D. – Emerge un punto forte
del sistema detentivo in Italia, cioè quello che riguarda i minori…
R. - Il
sistema detentivo minorile in Italia è un sistema, soprattutto un quadro normativo,
che suscita un grande interesse da parte degli altri Paesi. E’ un modello che, in
qualche modo, gli altri Paesi hanno provato ad importare perché riesce realmente a
fare del carcere l’extrema ratio, come dice la Costituzione, e come dovrebbe essere.

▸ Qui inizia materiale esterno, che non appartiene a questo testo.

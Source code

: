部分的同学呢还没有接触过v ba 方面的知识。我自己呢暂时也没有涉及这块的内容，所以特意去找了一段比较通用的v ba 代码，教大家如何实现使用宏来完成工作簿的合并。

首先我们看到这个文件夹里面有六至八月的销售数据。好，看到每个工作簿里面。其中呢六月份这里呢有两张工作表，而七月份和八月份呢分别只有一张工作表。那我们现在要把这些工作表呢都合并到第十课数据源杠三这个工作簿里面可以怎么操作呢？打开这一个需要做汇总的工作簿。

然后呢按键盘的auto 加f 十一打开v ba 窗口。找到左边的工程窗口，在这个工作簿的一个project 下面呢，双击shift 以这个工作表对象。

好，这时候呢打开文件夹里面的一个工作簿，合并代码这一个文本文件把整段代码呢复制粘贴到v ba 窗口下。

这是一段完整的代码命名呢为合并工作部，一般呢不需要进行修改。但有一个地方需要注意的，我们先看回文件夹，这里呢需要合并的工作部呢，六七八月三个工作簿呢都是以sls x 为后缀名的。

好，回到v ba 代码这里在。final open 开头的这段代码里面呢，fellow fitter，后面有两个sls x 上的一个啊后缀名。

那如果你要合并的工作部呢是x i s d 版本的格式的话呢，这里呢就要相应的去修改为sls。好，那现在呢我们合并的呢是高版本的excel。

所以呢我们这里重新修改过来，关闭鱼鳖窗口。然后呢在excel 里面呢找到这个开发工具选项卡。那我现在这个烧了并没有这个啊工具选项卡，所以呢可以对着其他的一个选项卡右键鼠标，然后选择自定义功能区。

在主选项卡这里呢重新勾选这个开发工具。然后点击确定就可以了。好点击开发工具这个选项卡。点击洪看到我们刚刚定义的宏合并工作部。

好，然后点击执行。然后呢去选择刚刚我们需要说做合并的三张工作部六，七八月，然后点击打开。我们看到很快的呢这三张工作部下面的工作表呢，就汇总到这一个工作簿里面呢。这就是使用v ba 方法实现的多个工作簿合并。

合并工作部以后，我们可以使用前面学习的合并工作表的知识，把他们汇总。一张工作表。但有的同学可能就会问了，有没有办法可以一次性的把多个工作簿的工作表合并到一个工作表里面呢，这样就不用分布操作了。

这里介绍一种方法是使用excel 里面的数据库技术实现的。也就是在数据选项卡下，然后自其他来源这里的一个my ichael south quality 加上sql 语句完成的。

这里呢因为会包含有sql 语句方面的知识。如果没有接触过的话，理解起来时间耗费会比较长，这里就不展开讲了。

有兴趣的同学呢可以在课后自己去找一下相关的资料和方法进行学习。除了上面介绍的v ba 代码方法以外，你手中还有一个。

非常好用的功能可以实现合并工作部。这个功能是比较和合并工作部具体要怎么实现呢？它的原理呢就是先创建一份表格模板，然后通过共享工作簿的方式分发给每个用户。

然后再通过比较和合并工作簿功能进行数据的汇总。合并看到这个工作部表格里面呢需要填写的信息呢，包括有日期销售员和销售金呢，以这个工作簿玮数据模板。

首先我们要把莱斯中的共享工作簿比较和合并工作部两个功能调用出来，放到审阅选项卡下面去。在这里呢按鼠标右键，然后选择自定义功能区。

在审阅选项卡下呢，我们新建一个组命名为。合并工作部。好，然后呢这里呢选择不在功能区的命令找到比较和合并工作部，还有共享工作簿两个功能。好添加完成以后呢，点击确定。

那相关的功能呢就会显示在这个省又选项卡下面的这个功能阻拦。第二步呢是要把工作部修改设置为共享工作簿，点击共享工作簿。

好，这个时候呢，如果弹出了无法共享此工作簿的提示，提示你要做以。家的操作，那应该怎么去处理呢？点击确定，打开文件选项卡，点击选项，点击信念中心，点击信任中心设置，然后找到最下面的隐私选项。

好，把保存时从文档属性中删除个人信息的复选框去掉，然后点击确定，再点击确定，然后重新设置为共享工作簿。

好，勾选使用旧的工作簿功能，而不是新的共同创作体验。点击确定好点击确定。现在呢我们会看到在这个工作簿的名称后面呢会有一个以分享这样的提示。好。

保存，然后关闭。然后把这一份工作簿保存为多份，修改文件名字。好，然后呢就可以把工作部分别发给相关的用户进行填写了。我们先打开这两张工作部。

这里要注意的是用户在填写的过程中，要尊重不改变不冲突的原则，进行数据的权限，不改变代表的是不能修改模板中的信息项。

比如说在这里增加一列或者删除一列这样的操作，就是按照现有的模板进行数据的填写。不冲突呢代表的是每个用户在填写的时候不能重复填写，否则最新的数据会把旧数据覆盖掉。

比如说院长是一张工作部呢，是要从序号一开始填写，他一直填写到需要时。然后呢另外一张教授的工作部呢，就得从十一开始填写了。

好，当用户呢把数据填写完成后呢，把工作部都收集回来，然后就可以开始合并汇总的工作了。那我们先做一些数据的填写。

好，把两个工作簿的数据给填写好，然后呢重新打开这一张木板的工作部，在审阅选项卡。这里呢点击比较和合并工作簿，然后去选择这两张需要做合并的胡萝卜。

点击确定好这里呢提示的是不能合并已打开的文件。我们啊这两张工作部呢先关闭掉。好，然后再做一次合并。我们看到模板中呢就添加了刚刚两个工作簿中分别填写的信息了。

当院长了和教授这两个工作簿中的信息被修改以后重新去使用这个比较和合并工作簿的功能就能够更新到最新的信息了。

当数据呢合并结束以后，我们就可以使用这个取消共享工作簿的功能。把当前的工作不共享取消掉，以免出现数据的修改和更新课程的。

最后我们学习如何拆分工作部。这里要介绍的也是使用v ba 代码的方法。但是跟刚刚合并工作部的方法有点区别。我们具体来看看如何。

Quindi, ogni qual volta è possibile di fronte al reato trovare una soluzione alternativa
alla detenzione, il sistema della giustizia minorile è abbastanza bravo. Rimane un
piccolo numero di ragazzi detenuti in Italia, che è stabile da tempo e che riguarda
soprattutto minori stranieri o minori che provengono dalle periferie delle grandi
città del meridione. La composizione sociale, infatti, ormai è un po’ sclerotizzata
e abbiamo difficoltà a trovare alternative per un gruppo sempre più piccolo di ragazzi,
per i quali bisogna cominciare a cercare soluzioni nuove.
D. – Voi presenterete
ogni anno un rapporto sulla situazione di questi Paesi, potrebbero aumentare o rimarranno
solo in otto?
R. - Io direi che per quest’anno resteranno sicuramente questi
otto, a meno di non voler includere in un rapporto finale alcune esperienze particolari.
Per esempio, nei disegni di legge di iniziativa popolare, che sono stati proposti
da Antigone in questi giorni, c’è la proposta del numero chiuso, delle liste di attesa
per entrare in carcere, ossia: la pena detentiva va in esecuzione quando il carcere
è in grado di garantire una condizione dignitosa a quella persona, fino a quel momento
la pena decorre come detenzione domiciliare. Questa è una formula da anni utilizzata,
per esempio, in Norvegia. Sarebbe utile che un rapporto annuale di questo Osservatorio
riuscisse a dare conto di un’esperienza così importante. Nel futuro vorremmo allargare
l’Osservatorio anche ad altri Paesi.
D. – Per il momento questi rapporti annuali
che valenza avranno a livello europeo, a chi li presenterete, e cosa vi aspettate?
R.
– Quello che crediamo sia importante è anzitutto dare la percezione alle opinioni
pubbliche europee che questa deve essere, in questo momento, una priorità per l’Europa.
Io credo che ogni Paese si senta un po’ solo in questo momento. C’è una scarsa attenzione
della politica ma forse anche una scarsa attenzione della politica europea. Se le
opinioni pubbliche europee fossero capaci, insieme, di chiedere attenzione anche alla
politica europea probabilmente sarebbe possibile fare passi in avanti.